異例の行動に、イチローへのリスペクトが込められていた。中日松坂大輔投手(38)が22日、同日未明に現役引退を表明したマリナーズ・イチロー外野手(45)への会見を予定していたが、直前に急きょ中止。コメントを発表した。

「イチローさん、28年間お疲れさまでした。イチローさんと何度も対峙(たいじ)できた事、オールスターや日の丸を背負い同じチームでプレーできた事、同じ空間で過ごし、いろいろな話ができた事、全てが特別な時間でした。プロ入り前からその姿を追いかけ、イチローさんがいたから今の僕が在ります。2試合とも観ていましたが試合中、試合後の姿を見て改めてイチローさんが特別な存在なんだ、と再認識しました。今は感謝の気持ちをとにかく伝えたいです。長い間、僕たちの目標で在り続けていただき、本当にありがとうございました! そしてこれからも僕の目標である事は変わりません! ただ、できる事ならばもう一度、イチローさんに投げたかったです…。これからは自分のペースでゆっくりされて体と心を休めて下さい。メールでも伝えましたがいろいろと話したい事、聞きたい事があるのでまた今度食事に連れて行って下さい! 」

熱い思いがあふれていた。当初はリハビリをするナゴヤ球場で会見を行う予定だった。午前9時に球場入りし、同10時30分にマスコミ各社での囲み取材に応じる姿勢を示した。テレビカメラ6台がセッティングされ、記者もスタンバイ。本人の登場を待つだけだった。しかし、「会見で中途半端なコメントは出せない。後でコメントとして流させて欲しい」と、球団広報を通じて会見の中止を連絡した。
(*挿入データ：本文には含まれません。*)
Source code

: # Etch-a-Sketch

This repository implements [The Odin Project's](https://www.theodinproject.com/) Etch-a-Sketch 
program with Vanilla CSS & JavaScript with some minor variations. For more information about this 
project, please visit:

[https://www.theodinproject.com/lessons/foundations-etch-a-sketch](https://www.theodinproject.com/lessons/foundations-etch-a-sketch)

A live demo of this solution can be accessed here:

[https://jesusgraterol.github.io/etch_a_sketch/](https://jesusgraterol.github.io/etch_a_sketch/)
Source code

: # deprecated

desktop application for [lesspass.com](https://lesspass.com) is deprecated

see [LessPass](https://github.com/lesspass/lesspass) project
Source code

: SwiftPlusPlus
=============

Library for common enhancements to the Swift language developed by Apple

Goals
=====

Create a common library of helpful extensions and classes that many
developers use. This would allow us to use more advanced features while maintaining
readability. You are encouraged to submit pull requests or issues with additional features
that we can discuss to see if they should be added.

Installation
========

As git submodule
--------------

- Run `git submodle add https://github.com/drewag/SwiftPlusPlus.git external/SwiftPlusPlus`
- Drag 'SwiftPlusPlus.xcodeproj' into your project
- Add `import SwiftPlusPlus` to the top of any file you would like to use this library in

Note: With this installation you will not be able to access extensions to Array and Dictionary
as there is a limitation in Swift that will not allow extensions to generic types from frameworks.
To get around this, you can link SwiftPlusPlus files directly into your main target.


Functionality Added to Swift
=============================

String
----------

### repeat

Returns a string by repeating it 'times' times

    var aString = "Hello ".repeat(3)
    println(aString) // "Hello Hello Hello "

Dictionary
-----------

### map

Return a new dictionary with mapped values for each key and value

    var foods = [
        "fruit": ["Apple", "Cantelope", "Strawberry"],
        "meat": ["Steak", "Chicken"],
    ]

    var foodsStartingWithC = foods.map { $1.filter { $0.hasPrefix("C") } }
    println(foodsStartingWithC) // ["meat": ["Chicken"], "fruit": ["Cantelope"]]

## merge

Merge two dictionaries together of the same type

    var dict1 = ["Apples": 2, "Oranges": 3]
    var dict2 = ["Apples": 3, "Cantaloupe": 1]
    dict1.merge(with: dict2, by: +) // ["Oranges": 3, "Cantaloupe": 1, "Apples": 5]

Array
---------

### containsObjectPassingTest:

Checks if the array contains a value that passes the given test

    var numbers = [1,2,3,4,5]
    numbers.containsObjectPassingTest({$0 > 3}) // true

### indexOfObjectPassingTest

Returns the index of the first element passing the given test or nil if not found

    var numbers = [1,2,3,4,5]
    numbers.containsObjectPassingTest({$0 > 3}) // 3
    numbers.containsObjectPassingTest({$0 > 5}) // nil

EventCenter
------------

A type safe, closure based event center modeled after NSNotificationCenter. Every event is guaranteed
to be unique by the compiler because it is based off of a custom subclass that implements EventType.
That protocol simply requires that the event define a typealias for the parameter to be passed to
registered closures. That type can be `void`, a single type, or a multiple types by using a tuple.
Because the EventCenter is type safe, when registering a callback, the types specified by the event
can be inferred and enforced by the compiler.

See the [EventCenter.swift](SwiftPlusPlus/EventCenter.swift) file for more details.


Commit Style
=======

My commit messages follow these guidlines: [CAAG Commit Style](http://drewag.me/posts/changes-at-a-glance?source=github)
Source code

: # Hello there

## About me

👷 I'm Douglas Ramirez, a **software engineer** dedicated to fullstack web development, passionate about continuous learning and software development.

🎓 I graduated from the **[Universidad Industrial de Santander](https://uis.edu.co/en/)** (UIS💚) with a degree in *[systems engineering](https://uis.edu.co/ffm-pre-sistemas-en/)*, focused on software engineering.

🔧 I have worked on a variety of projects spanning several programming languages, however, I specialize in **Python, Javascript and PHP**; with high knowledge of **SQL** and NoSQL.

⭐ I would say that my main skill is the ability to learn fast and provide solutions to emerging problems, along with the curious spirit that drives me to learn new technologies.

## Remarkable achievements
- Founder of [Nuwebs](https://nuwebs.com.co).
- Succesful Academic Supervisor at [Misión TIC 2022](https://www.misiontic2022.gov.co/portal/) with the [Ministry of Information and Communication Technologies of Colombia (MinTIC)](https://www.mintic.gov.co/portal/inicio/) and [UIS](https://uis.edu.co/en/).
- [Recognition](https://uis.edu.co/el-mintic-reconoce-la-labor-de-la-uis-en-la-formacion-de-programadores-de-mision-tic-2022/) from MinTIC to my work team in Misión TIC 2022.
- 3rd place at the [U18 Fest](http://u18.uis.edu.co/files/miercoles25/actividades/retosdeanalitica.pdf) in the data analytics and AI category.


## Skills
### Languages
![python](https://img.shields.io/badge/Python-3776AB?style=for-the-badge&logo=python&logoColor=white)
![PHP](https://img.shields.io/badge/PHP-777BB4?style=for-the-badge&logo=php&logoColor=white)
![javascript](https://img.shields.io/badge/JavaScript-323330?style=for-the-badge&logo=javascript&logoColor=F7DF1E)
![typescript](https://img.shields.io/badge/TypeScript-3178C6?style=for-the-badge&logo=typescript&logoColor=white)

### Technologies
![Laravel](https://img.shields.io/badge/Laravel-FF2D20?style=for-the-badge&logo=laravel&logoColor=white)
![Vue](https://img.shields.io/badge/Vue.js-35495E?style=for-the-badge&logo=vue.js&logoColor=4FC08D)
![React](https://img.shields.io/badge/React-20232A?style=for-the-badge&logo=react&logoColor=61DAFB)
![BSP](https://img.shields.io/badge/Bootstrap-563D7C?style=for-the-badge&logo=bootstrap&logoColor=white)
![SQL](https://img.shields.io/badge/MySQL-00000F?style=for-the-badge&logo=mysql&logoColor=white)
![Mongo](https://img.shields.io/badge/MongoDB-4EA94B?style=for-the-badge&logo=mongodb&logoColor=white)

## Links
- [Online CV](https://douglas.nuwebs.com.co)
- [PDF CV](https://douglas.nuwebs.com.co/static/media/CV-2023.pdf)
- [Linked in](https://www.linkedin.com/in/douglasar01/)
2月の沖縄キャンプでファンと接触したことから右肩の炎症を起こし、キャンプを離脱。2月末からナゴヤ球場でリハビリを続ける。この日も、約40メートルのキャッチボールをして調整した。しかし、球場外でのリハビリも並行しているため、短時間の取材でイチローを語ることを控えた。

松坂にとってイチローの存在は大きかった。98年、ドラフト1位で西武に入団。ルーキーの99年5月16日のオリックス戦(西武)で初対決。5年連続首位打者だったイチローから3打席連続三振(1四球)を奪った。「プロでやる自信が、確信に変わった」と、試合後のインタビューで名言を残した。

その後、06、09年のWBCでは日の丸を背負い連覇を達成。メジャーでも、敵味方に分かれ、対戦した。球界をけん引してきた先駆者のイチロー。会見を取りやめコメント発表に代えたのは、平成最後の年に現役引退した先駆者へ、「平成の怪物」が見せたリスペクトだった。